— ACTIVITY —
Repeat the entries exactly as they are written.

[LISTED RECORDS — start]

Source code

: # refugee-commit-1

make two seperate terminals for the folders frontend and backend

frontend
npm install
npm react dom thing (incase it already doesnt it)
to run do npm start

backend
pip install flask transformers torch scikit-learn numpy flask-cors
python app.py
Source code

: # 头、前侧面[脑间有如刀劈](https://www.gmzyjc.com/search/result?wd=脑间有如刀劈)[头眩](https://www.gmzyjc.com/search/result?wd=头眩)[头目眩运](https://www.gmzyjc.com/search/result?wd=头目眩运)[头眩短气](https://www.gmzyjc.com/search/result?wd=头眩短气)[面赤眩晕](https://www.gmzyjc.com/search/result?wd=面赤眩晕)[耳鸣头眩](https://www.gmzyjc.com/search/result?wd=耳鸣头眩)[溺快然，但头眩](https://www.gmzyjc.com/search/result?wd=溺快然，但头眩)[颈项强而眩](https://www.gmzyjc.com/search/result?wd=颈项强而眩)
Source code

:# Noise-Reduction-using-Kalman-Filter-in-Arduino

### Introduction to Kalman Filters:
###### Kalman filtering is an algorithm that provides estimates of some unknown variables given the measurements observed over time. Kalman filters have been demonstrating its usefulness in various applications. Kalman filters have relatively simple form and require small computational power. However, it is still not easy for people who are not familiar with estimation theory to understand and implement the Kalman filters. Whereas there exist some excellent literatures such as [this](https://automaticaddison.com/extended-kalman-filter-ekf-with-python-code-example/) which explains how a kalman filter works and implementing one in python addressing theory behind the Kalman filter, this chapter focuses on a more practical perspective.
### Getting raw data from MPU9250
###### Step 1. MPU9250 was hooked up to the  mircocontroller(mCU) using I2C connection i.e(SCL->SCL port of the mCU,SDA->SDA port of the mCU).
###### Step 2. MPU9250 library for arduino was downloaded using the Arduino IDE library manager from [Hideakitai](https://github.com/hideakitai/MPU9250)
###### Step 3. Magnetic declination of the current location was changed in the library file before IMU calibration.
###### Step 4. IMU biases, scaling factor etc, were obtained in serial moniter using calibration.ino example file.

[LISTED RECORDS — finish]

— WRITTEN ANSWER —
Source code

: # refugee-commit-1

make two seperate terminals for the folders frontend and backend

frontend
npm install
npm react dom thing (incase it already doesnt it)
to run do npm start

backend
pip install flask transformers torch scikit-learn numpy flask-cors
python app.py
Source code

: # 头、前侧面[脑间有如刀劈](https://www.gmzyjc.com/search/result?wd=脑间有如刀劈)[头眩](https://www.gmzyjc.com/search/result?wd=头眩)[头目眩运](https://www.gmzyjc.com/search/result?wd=头目眩运)[头眩短气](https://www.gmzyjc.com/search/result?wd=头眩短气)[面赤眩晕](https://www.gmzyjc.com/search/result?wd=面赤眩晕)[耳鸣头眩](https://www.gmzyjc.com/search/result?wd=耳鸣头眩)[溺快然，但头眩](https://www.gmzyjc.com/search/result?wd=溺快然，但头眩)[颈项强而眩](https://www.gmzyjc.com/search/result?wd=颈项强而眩)
Source code

:# Noise-Reduction-using-Kalman-Filter-in-Arduino

### Introduction to Kalman Filters:
###### Kalman filtering is an algorithm that provides estimates of some unknown variables given the measurements observed over time. Kalman filters have been demonstrating its usefulness in various applications. Kalman filters have relatively simple form and require small computational power. However, it is still not easy for people who are not familiar with estimation theory to understand and implement the Kalman filters. Whereas there exist some excellent literatures such as [this](https://automaticaddison.com/extended-kalman-filter-ekf-with-python-code-example/) which explains how a kalman filter works and implementing one in python addressing theory behind the Kalman filter, this chapter focuses on a more practical perspective.
### Getting raw data from MPU9250
###### Step 1. MPU9250 was hooked up to the  mircocontroller(mCU) using I2C connection i.e(SCL->SCL port of the mCU,SDA->SDA port of the mCU).
###### Step 2. MPU9250 library for arduino was downloaded using the Arduino IDE library manager from [Hideakitai](https://github.com/hideakitai/MPU9250)
###### Step 3. Magnetic declination of the current location was changed in the library file before IMU calibration.
###### Step 4. IMU biases, scaling factor etc, were obtained in serial moniter using calibration.ino example file.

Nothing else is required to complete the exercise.